DIRECTIONS FOR THIS TASK
After locating the line with "- You want to call", retype it and every later line exactly, stopping at the end of the records.

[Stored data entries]
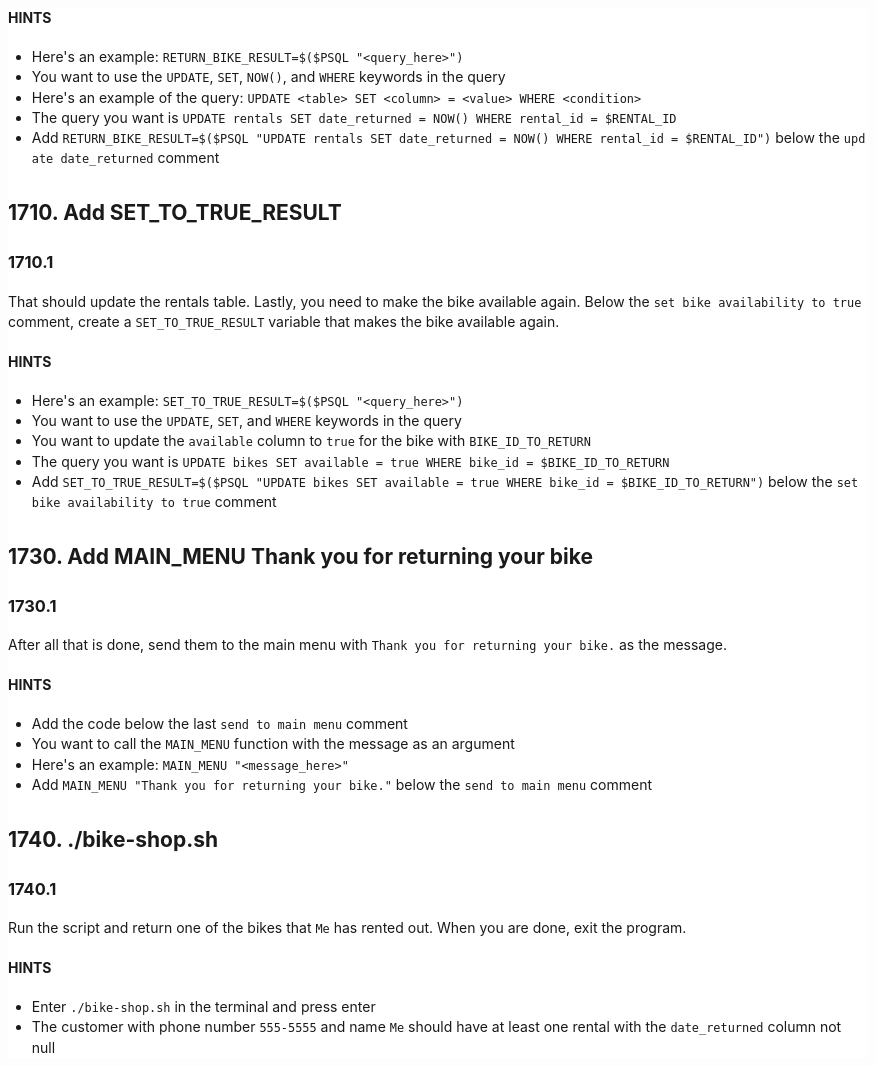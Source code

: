 #### HINTS

- Here's an example: `RETURN_BIKE_RESULT=$($PSQL "<query_here>")`
- You want to use the `UPDATE`, `SET`, `NOW()`, and `WHERE` keywords in the query
- Here's an example of the query: `UPDATE <table> SET <column> = <value> WHERE <condition>`
- The query you want is `UPDATE rentals SET date_returned = NOW() WHERE rental_id = $RENTAL_ID`
- Add `RETURN_BIKE_RESULT=$($PSQL "UPDATE rentals SET date_returned = NOW() WHERE rental_id = $RENTAL_ID")` below the `update date_returned` comment

## 1710. Add SET_TO_TRUE_RESULT

### 1710.1

That should update the rentals table. Lastly, you need to make the bike available again. Below the `set bike availability to true` comment, create a `SET_TO_TRUE_RESULT` variable that makes the bike available again.

#### HINTS

- Here's an example: `SET_TO_TRUE_RESULT=$($PSQL "<query_here>")`
- You want to use the `UPDATE`, `SET`, and `WHERE` keywords in the query
- You want to update the `available` column to `true` for the bike with `BIKE_ID_TO_RETURN`
- The query you want is `UPDATE bikes SET available = true WHERE bike_id = $BIKE_ID_TO_RETURN`
- Add `SET_TO_TRUE_RESULT=$($PSQL "UPDATE bikes SET available = true WHERE bike_id = $BIKE_ID_TO_RETURN")` below the `set bike availability to true` comment

## 1730. Add MAIN_MENU Thank you for returning your bike

### 1730.1

After all that is done, send them to the main menu with `Thank you for returning your bike.` as the message.

#### HINTS

- Add the code below the last `send to main menu` comment
- You want to call the `MAIN_MENU` function with the message as an argument
- Here's an example: `MAIN_MENU "<message_here>"`
- Add `MAIN_MENU "Thank you for returning your bike."` below the `send to main menu` comment

## 1740. ./bike-shop.sh

### 1740.1

Run the script and return one of the bikes that `Me` has rented out. When you are done, exit the program.

#### HINTS

- Enter `./bike-shop.sh` in the terminal and press enter
- The customer with phone number `555-5555` and name `Me` should have at least one rental with the `date_returned` column not null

RESPONSE TO THE EXERCISE
- You want to call the `MAIN_MENU` function with the message as an argument
- Here's an example: `MAIN_MENU "<message_here>"`
- Add `MAIN_MENU "Thank you for returning your bike."` below the `send to main menu` comment

## 1740. ./bike-shop.sh

### 1740.1

Run the script and return one of the bikes that `Me` has rented out. When you are done, exit the program.

#### HINTS

- Enter `./bike-shop.sh` in the terminal and press enter
- The customer with phone number `555-5555` and name `Me` should have at least one rental with the `date_returned` column not null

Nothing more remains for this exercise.